→ Aim of the task:
Transcribe the entries that come next exactly, but not the pictures they contain.
┄┄┄┄┄┄┄┄┄┄┄┄┄┄┄┄┄┄┄┄
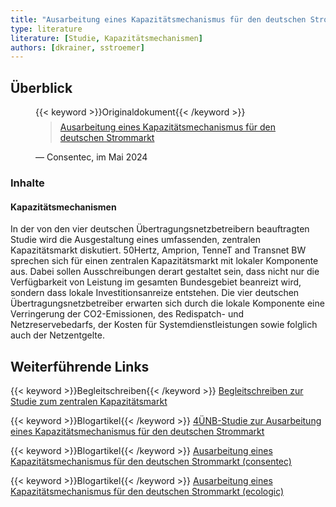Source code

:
 ```yaml
---
title: "Ausarbeitung eines Kapazitätsmechanismus für den deutschen Strommarkt"
type: literature
literature: [Studie, Kapazitätsmechanismen]
authors: [dkrainer, sstroemer]
---
```


## Überblick

<figure>
    {{< keyword >}}Originaldokument{{< /keyword >}}
    <blockquote style="margin-top: 0.5em;">
        <a href="https://www.ecologic.eu/sites/default/files/publication/2024/60019-Ausarbeitung-kapazitaetsmechanismus-deutscher-strommarkt.pdf" target="_blank">
            Ausarbeitung eines Kapazitätsmechanismus für den deutschen Strommarkt
        </a>
    </blockquote>
    <figcaption>— Consentec, im Mai 2024</figcaption>
</figure>

### Inhalte

#### Kapazitätsmechanismen

In der von den vier deutschen Übertragungsnetzbetreibern beauftragten Studie wird die Ausgestaltung eines umfassenden, zentralen Kapazitätsmarkt diskutiert. 50Hertz, Amprion, TenneT and Transnet BW sprechen sich für einen zentralen Kapazitätsmarkt mit lokaler Komponente aus. Dabei sollen Ausschreibungen derart gestaltet sein, dass nicht nur die Verfügbarkeit von Leistung im gesamten Bundesgebiet beanreizt wird, sondern dass lokale Investitionsanreize entstehen.  Die vier deutschen Übertragungsnetzbetreiber erwarten sich durch die lokale Komponente eine Verringerung der CO2-Emissionen, des Redispatch- und Netzreservebedarfs, der Kosten für Systemdienstleistungen sowie folglich auch der Netzentgelte.

## Weiterführende Links

{{< keyword >}}Begleitschreiben{{< /keyword >}} [Begleitschreiben zur Studie zum zentralen Kapazitätsmarkt](https://www.transnetbw.de/_Resources/Persistent/d/d/6/8/dd68e2b393600b80a2cd12f64f14db18745f0069/2024-05-15_4%C3%9CNB-Studie-zum-zentralen-Kapazit%C3%A4tsmarkt.pdf)

{{< keyword >}}Blogartikel{{< /keyword >}} [4ÜNB-Studie zur Ausarbeitung eines Kapazitätsmechanismus für den deutschen Strommarkt](https://www.netztransparenz.de/de-de/Strommarktdesign/Kapazit%C3%A4tsmechanismus/4%C3%9CNB-Studie-zur-Ausarbeitung-eines-Kapazit%C3%A4tsmechanismus-f%C3%BCr-den-deutschen-Strommarkt)

{{< keyword >}}Blogartikel{{< /keyword >}} [Ausarbeitung eines Kapazitätsmechanismus für den deutschen Strommarkt (consentec)](https://consentec.de/publikation/ausarbeitung-eines-kapazitaetsmechanismus-fuer-den-deutschen-strommarkt/)

{{< keyword >}}Blogartikel{{< /keyword >}} [Ausarbeitung eines Kapazitätsmechanismus für den deutschen Strommarkt (ecologic)](https://www.ecologic.eu/de/19626)

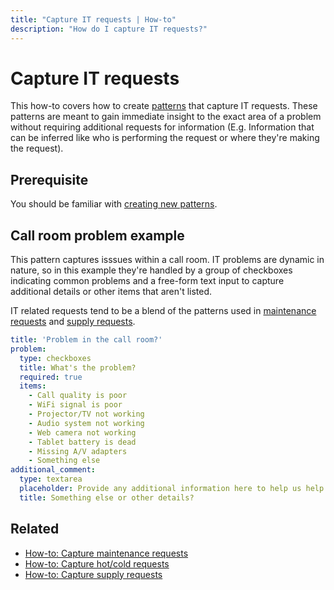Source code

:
 ```yaml
---
title: "Capture IT requests | How-to"
description: "How do I capture IT requests?"
---
```


# Capture IT requests

This how-to covers how to create [patterns](/reference/patterns/) that capture IT requests. These patterns are meant to gain immediate insight to the exact area of a problem without requiring additional requests for information (E.g. Information that can be inferred like who is performing the request or where they're making the request).

## Prerequisite

You should be familiar with [creating new patterns](/how-to/create-new-patterns/).

## Call room problem example

This pattern captures isssues within a call room. IT problems are dynamic in nature, so in this example they're handled by a group of checkboxes indicating common problems and a free-form text input to capture additional details or other items that aren't listed.

IT related requests tend to be a blend of the patterns used in [maintenance requests](/how-to/capture-maintenance-requests/) and [supply requests](/how-to/capture-supply-requests/).

```yaml
title: 'Problem in the call room?'
problem:
  type: checkboxes
  title: What's the problem?
  required: true
  items:
    - Call quality is poor
    - WiFi signal is poor
    - Projector/TV not working
    - Audio system not working
    - Web camera not working
    - Tablet battery is dead
    - Missing A/V adapters
    - Something else
additional_comment:
  type: textarea
  placeholder: Provide any additional information here to help us help you
  title: Something else or other details?
```

## Related

* [How-to: Capture maintenance requests](/how-to/capture-maintenance-requests/)
* [How-to: Capture hot/cold requests](/how-to/capture-hot-cold-requests/)
* [How-to: Capture supply requests](/how-to/capture-supply-requests/)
┄┄┄┄┄┄┄┄┄┄┄┄┄┄┄┄┄┄┄┄
→ Written response:
Source code

:
 ```yaml
---
title: "Ausarbeitung eines Kapazitätsmechanismus für den deutschen Strommarkt"
type: literature
literature: [Studie, Kapazitätsmechanismen]
authors: [dkrainer, sstroemer]
---
```


## Überblick

<figure>
    {{< keyword >}}Originaldokument{{< /keyword >}}
    <blockquote style="margin-top: 0.5em;">
        <a href="https://www.ecologic.eu/sites/default/files/publication/2024/60019-Ausarbeitung-kapazitaetsmechanismus-deutscher-strommarkt.pdf" target="_blank">
            Ausarbeitung eines Kapazitätsmechanismus für den deutschen Strommarkt
        </a>
    </blockquote>
    <figcaption>— Consentec, im Mai 2024</figcaption>
</figure>

### Inhalte

#### Kapazitätsmechanismen

In der von den vier deutschen Übertragungsnetzbetreibern beauftragten Studie wird die Ausgestaltung eines umfassenden, zentralen Kapazitätsmarkt diskutiert. 50Hertz, Amprion, TenneT and Transnet BW sprechen sich für einen zentralen Kapazitätsmarkt mit lokaler Komponente aus. Dabei sollen Ausschreibungen derart gestaltet sein, dass nicht nur die Verfügbarkeit von Leistung im gesamten Bundesgebiet beanreizt wird, sondern dass lokale Investitionsanreize entstehen.  Die vier deutschen Übertragungsnetzbetreiber erwarten sich durch die lokale Komponente eine Verringerung der CO2-Emissionen, des Redispatch- und Netzreservebedarfs, der Kosten für Systemdienstleistungen sowie folglich auch der Netzentgelte.

## Weiterführende Links

{{< keyword >}}Begleitschreiben{{< /keyword >}} [Begleitschreiben zur Studie zum zentralen Kapazitätsmarkt](https://www.transnetbw.de/_Resources/Persistent/d/d/6/8/dd68e2b393600b80a2cd12f64f14db18745f0069/2024-05-15_4%C3%9CNB-Studie-zum-zentralen-Kapazit%C3%A4tsmarkt.pdf)

{{< keyword >}}Blogartikel{{< /keyword >}} [4ÜNB-Studie zur Ausarbeitung eines Kapazitätsmechanismus für den deutschen Strommarkt](https://www.netztransparenz.de/de-de/Strommarktdesign/Kapazit%C3%A4tsmechanismus/4%C3%9CNB-Studie-zur-Ausarbeitung-eines-Kapazit%C3%A4tsmechanismus-f%C3%BCr-den-deutschen-Strommarkt)

{{< keyword >}}Blogartikel{{< /keyword >}} [Ausarbeitung eines Kapazitätsmechanismus für den deutschen Strommarkt (consentec)](https://consentec.de/publikation/ausarbeitung-eines-kapazitaetsmechanismus-fuer-den-deutschen-strommarkt/)

{{< keyword >}}Blogartikel{{< /keyword >}} [Ausarbeitung eines Kapazitätsmechanismus für den deutschen Strommarkt (ecologic)](https://www.ecologic.eu/de/19626)

Source code

:
 ```yaml
---
title: "Capture IT requests | How-to"
description: "How do I capture IT requests?"
---
```


# Capture IT requests

This how-to covers how to create [patterns](/reference/patterns/) that capture IT requests. These patterns are meant to gain immediate insight to the exact area of a problem without requiring additional requests for information (E.g. Information that can be inferred like who is performing the request or where they're making the request).

## Prerequisite

You should be familiar with [creating new patterns](/how-to/create-new-patterns/).

## Call room problem example

This pattern captures isssues within a call room. IT problems are dynamic in nature, so in this example they're handled by a group of checkboxes indicating common problems and a free-form text input to capture additional details or other items that aren't listed.

IT related requests tend to be a blend of the patterns used in [maintenance requests](/how-to/capture-maintenance-requests/) and [supply requests](/how-to/capture-supply-requests/).

```yaml
title: 'Problem in the call room?'
problem:
  type: checkboxes
  title: What's the problem?
  required: true
  items:
    - Call quality is poor
    - WiFi signal is poor
    - Projector/TV not working
    - Audio system not working
    - Web camera not working
    - Tablet battery is dead
    - Missing A/V adapters
    - Something else
additional_comment:
  type: textarea
  placeholder: Provide any additional information here to help us help you
  title: Something else or other details?
```

## Related

* [How-to: Capture maintenance requests](/how-to/capture-maintenance-requests/)
* [How-to: Capture hot/cold requests](/how-to/capture-hot-cold-requests/)
* [How-to: Capture supply requests](/how-to/capture-supply-requests/)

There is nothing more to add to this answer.